It seems that Toronto Police Chief Bill Blair wants his police officers to work to a higher standard. We hear he has made a video for his officers to complain about their culture of arrogance and entitlement. He is reported to have said in the video that “you don’t get to be an idiot in our uniform. You don’t get to be an idiot diminishing our organization…”
But what Blair seems to have failed to do was identify the chief idiot.
Who can forget the events of the summer of 2010? If there had been a proper judicial enquiry into the actions of police during the G20, Chief Bill Blair would have been fired. His police can hide their name tags, they can brutalize citizens, they can run rampant but there is a point when you find the person in charge and hold that person responsible. And that person is the Toronto Chief of Police.

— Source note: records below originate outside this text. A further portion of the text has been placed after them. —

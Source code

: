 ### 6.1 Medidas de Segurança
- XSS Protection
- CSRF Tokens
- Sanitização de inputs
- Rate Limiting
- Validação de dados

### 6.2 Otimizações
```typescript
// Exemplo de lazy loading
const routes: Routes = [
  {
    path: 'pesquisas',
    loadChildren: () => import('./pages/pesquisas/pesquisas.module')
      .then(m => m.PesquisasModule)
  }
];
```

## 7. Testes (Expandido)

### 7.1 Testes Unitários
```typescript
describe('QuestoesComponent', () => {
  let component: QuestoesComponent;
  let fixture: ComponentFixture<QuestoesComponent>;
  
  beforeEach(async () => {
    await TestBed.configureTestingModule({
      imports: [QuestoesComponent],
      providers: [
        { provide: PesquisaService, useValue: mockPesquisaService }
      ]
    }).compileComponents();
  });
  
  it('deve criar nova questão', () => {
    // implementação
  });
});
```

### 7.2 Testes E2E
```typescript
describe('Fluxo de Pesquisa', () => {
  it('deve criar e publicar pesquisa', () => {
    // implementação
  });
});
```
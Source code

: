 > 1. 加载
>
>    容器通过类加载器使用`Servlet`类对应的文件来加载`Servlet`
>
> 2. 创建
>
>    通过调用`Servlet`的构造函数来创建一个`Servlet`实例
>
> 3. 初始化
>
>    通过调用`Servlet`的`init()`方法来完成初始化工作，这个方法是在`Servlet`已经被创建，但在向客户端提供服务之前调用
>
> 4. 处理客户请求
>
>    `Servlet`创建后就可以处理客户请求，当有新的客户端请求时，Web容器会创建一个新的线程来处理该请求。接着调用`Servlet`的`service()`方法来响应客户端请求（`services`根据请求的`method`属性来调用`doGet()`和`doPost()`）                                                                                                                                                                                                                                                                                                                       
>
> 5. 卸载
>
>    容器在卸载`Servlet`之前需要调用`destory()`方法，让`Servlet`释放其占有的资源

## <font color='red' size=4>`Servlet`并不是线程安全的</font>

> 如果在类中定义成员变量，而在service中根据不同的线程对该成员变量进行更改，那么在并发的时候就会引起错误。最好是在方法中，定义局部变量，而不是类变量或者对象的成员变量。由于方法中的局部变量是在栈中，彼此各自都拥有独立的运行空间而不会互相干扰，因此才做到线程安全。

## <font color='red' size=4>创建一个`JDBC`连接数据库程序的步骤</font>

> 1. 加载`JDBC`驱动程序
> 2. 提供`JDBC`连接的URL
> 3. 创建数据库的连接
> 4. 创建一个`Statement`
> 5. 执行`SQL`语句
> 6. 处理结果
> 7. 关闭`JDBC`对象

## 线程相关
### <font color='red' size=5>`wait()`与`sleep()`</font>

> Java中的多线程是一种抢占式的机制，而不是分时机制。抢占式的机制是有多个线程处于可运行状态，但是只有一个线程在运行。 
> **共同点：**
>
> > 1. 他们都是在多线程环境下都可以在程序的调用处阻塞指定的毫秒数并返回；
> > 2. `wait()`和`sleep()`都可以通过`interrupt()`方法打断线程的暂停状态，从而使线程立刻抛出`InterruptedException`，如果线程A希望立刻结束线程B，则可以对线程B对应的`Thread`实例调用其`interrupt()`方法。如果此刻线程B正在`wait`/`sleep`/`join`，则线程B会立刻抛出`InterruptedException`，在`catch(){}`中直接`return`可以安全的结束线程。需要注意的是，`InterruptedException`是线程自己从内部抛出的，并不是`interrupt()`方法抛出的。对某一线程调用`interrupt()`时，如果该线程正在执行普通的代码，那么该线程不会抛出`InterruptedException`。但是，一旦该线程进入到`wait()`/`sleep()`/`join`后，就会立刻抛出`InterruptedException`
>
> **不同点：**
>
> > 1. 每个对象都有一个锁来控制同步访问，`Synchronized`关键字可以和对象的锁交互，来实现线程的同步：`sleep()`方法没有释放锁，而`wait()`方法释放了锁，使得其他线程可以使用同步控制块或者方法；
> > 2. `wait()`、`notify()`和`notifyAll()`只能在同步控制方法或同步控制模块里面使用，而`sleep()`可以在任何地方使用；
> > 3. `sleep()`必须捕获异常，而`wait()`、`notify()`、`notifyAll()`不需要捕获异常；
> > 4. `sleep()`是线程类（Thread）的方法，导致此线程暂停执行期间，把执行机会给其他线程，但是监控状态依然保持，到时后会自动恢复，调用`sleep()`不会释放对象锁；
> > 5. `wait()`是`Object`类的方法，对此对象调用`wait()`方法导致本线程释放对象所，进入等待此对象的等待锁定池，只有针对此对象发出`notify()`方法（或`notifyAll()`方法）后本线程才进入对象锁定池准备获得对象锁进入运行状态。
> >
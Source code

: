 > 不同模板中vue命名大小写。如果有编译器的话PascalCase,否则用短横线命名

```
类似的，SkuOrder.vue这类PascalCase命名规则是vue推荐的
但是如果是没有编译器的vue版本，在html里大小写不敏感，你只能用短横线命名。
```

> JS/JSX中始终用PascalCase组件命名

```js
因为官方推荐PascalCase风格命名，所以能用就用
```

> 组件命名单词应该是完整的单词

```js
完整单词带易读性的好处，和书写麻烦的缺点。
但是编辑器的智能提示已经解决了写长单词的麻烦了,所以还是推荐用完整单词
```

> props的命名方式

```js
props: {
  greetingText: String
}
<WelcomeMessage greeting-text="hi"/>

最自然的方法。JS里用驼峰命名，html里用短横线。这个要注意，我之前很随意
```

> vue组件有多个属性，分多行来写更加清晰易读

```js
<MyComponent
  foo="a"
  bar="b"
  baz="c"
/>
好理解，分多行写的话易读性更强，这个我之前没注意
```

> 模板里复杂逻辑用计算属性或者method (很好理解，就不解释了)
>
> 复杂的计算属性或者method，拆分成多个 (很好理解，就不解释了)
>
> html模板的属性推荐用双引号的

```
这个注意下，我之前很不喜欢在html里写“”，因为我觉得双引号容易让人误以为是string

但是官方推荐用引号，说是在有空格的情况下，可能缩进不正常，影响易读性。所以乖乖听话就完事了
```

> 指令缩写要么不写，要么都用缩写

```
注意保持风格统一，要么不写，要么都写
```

He started by doing the right thing. He asked. He asked the Ontario government what law allowed him to keep citizens away from the zone being created—and fenced off—around the G20 meeting area. He was hardly given some secret law. He was given a hastily drafted regulation related to the Public Works Protection Act. All it offered was a description of the area being reserved for the G20 Summit. It allowed his police to restrict entry to the area.
The rest was pretence and sham. Bill Blair lied about his police authority that weekend. He had not been told to keep citizens away from the G20 area—only to keep them out. He had no special authority to chase peaceful crowds meeting in the area around Queen’s Park. He had no right at all to kettle peaceful citizens many city blocks away from the G20 meeting. He had no right to imprison anyone without charges.
And where he was irresponsibly derelict was in standing back and allowing a group of anarchists to create mayhem on normally peaceful streets in Toronto. He deliberately used the actions of a few to oppress the majority of citizens. It is a tactic of despots from the beginning of time.
Mr. Blair is probably very proud of himself for how he handled the G20 event in Toronto. His actions were not those of someone with the moral backbone to lecture others on their responsibilities to the citizens of Toronto. He owes Torontonians and Canadians his deepest apologies and his resignation as chief of police.